Information supplied: Begin

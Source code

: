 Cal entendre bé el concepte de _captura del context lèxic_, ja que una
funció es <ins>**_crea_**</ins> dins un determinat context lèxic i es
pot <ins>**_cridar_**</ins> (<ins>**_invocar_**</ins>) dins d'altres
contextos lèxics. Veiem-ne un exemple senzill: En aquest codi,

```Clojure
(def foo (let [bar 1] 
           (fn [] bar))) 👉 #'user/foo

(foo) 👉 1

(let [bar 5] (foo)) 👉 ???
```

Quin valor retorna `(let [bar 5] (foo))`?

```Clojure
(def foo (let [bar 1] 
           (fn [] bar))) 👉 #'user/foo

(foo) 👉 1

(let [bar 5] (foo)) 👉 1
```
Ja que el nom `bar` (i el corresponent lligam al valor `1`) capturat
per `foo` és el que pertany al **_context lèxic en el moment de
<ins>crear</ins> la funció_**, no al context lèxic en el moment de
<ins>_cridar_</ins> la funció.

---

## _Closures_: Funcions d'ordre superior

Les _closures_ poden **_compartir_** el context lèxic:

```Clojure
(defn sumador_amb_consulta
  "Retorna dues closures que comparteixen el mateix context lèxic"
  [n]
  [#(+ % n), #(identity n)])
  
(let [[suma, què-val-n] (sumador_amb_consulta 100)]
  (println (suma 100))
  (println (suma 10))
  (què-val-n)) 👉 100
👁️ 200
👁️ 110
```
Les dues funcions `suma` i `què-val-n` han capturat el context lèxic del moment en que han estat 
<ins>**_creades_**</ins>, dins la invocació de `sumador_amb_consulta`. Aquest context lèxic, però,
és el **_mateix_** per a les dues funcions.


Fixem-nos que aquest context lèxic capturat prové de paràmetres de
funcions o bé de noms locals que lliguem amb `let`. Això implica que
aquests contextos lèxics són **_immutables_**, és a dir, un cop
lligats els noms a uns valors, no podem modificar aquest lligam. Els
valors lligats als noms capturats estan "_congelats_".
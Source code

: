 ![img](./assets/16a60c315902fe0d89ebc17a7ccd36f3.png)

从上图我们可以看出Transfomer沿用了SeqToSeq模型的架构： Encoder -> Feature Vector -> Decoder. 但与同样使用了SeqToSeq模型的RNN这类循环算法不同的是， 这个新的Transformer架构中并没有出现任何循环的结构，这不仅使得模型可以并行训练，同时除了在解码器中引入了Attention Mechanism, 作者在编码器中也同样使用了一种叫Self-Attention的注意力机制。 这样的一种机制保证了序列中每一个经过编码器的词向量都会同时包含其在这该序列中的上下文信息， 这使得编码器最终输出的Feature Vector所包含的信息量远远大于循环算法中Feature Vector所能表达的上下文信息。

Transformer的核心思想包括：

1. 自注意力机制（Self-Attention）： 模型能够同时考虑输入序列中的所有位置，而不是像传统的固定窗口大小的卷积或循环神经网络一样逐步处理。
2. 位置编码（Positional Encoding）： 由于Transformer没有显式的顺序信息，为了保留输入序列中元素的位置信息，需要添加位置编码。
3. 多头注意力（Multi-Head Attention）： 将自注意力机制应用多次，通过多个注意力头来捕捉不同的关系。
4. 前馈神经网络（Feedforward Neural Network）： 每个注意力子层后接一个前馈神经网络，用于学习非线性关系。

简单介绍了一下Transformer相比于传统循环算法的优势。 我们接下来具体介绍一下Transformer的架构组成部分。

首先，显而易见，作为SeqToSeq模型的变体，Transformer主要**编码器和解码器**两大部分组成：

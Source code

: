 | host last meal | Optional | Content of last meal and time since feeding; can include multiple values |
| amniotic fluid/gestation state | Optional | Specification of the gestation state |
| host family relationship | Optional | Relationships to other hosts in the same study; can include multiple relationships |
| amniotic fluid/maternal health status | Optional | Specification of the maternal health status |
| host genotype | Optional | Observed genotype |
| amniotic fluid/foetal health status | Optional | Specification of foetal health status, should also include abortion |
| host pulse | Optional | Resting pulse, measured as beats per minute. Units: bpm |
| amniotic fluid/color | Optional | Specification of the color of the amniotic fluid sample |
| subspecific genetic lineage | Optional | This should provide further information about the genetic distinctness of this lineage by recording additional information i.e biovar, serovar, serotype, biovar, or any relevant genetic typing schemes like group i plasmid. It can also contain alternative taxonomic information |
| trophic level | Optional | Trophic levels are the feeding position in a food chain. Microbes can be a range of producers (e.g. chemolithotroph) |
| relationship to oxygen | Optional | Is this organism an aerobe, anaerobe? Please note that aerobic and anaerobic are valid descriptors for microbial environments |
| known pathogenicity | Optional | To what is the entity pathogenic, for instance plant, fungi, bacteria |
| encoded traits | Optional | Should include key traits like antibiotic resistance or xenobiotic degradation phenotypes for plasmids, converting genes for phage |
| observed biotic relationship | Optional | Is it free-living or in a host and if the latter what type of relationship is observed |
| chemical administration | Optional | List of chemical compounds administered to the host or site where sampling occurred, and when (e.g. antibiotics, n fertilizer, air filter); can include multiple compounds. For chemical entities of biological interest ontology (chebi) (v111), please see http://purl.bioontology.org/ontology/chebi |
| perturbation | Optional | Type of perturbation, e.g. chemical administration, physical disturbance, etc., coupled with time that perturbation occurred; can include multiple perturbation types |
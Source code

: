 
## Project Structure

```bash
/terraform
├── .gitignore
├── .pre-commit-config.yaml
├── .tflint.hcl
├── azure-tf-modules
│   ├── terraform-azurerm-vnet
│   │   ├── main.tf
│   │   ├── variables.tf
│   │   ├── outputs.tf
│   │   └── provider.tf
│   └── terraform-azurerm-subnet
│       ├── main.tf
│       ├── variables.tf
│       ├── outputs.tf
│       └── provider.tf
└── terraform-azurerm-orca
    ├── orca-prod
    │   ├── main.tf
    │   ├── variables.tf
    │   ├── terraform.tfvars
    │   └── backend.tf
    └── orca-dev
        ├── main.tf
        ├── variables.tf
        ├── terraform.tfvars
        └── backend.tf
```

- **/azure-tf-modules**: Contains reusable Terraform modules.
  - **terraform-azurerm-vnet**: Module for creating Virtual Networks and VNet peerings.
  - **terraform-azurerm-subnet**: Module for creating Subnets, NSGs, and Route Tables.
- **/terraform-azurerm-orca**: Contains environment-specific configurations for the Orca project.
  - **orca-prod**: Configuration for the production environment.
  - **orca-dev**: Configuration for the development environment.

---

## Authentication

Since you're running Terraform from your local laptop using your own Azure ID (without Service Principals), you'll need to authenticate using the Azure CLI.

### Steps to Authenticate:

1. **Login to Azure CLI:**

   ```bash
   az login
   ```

Information supplied: End

**Activity:** Go through the entries above and copy each line holding the string "host".

**Written reply:**
: | host last meal | Optional | Content of last meal and time since feeding; can include multiple values |
| host family relationship | Optional | Relationships to other hosts in the same study; can include multiple relationships |
| host genotype | Optional | Observed genotype |
| host pulse | Optional | Resting pulse, measured as beats per minute. Units: bpm |
| observed biotic relationship | Optional | Is it free-living or in a host and if the latter what type of relationship is observed |
| chemical administration | Optional | List of chemical compounds administered to the host or site where sampling occurred, and when (e.g. antibiotics, n fertilizer, air filter); can include multiple compounds. For chemical entities of biological interest ontology (chebi) (v111), please see http://purl.bioontology.org/ontology/chebi |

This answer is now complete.